**Required work:**
For each line of the listing that contains "animationRunning", make a copy and return it.

☆ ☆ ☆ ☆ ☆ ☆ ☆

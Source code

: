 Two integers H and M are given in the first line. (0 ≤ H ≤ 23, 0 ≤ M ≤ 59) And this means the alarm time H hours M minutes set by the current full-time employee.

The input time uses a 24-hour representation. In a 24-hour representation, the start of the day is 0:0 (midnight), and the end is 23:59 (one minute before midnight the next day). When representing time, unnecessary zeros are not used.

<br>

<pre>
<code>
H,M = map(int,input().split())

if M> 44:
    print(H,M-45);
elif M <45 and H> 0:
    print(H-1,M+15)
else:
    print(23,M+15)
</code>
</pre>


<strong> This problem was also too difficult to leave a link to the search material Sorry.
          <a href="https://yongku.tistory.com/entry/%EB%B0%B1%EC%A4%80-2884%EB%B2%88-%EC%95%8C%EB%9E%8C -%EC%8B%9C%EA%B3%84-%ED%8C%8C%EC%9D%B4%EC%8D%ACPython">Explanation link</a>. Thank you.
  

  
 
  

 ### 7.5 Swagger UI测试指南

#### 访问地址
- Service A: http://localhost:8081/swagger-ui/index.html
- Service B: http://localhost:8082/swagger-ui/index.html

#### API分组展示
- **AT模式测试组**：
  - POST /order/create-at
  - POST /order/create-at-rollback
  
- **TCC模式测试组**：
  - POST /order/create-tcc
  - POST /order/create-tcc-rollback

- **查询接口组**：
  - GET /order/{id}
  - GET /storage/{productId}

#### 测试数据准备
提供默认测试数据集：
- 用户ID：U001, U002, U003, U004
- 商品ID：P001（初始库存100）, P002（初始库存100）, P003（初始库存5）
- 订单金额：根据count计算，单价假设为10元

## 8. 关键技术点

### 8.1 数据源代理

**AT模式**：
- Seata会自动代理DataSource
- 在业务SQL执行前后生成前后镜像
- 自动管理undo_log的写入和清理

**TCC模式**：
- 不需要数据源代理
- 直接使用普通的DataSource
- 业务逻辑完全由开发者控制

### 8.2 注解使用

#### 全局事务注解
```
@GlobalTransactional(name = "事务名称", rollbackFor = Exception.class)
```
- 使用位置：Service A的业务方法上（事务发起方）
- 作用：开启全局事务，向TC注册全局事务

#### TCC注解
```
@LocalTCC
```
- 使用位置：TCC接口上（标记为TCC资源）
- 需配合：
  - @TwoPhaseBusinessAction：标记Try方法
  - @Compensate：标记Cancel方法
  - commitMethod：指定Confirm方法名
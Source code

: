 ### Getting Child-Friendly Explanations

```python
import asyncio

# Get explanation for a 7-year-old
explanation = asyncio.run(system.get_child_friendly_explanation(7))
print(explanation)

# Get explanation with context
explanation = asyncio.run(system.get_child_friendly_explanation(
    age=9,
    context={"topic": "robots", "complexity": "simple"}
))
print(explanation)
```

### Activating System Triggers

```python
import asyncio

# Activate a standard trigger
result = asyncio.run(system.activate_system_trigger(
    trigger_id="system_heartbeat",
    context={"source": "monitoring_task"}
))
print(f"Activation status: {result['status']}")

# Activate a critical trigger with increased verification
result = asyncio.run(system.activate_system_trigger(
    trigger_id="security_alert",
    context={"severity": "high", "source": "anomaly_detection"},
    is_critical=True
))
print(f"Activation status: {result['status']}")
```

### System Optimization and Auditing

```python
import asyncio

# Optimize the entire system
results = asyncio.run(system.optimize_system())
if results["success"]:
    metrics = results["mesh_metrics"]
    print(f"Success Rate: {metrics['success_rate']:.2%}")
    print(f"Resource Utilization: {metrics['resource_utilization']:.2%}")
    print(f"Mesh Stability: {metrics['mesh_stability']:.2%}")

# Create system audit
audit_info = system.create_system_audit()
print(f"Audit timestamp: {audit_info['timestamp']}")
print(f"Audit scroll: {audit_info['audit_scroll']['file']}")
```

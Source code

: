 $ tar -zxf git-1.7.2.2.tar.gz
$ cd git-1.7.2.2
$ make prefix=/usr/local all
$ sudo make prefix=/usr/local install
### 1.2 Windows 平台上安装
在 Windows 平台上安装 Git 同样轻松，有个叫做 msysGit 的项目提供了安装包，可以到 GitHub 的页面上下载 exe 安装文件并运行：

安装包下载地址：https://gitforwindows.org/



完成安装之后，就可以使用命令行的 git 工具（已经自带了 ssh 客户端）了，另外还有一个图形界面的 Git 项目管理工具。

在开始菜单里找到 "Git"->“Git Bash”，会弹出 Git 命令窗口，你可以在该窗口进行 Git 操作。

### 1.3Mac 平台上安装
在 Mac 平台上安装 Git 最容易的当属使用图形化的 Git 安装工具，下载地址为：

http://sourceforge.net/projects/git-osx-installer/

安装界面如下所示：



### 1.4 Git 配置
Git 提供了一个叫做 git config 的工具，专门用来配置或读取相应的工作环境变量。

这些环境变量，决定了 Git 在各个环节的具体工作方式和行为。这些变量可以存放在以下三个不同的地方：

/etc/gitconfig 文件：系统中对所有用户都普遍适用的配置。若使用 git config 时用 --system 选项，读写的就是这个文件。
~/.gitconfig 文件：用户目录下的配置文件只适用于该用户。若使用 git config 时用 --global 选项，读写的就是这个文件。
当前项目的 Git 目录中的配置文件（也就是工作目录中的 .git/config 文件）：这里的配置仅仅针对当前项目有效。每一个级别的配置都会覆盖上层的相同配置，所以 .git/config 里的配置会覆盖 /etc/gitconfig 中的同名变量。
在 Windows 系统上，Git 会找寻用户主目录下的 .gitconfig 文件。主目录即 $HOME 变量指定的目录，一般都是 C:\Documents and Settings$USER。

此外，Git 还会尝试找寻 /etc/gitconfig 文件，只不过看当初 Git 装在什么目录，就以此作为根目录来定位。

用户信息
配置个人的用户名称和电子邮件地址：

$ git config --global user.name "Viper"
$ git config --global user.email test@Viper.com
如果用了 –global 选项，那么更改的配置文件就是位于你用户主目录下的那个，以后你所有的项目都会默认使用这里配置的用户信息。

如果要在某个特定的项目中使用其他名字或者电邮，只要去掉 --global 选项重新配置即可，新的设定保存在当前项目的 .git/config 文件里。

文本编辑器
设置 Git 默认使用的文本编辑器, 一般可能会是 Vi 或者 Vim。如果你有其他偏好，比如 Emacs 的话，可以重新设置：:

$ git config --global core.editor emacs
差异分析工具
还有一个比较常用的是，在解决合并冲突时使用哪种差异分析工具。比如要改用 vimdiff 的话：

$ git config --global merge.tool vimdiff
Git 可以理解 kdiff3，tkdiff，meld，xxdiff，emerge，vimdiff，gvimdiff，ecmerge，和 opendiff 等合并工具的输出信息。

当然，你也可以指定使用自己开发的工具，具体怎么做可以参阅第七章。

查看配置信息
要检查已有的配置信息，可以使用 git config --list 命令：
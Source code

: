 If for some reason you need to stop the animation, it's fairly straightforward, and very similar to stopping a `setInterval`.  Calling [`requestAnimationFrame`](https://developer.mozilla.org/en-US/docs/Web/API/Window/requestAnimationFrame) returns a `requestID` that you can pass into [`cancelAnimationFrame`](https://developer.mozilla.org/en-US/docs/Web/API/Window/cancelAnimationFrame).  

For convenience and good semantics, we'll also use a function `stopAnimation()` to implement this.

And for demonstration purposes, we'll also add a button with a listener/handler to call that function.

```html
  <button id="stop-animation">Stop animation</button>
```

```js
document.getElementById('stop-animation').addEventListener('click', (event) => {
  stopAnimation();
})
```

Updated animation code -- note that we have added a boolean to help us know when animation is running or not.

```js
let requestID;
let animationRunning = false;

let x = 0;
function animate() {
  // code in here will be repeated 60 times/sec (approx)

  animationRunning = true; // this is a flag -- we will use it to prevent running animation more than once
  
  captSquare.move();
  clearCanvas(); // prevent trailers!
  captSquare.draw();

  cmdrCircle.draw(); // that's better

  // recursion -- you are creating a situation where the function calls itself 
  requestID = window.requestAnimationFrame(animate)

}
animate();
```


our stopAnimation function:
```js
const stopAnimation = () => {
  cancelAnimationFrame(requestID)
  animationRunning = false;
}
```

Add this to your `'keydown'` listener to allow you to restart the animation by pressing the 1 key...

☆ ☆ ☆ ☆ ☆ ☆ ☆

**Worked solution:**
let animationRunning = false;
  animationRunning = true; // this is a flag -- we will use it to prevent running animation more than once
  animationRunning = false;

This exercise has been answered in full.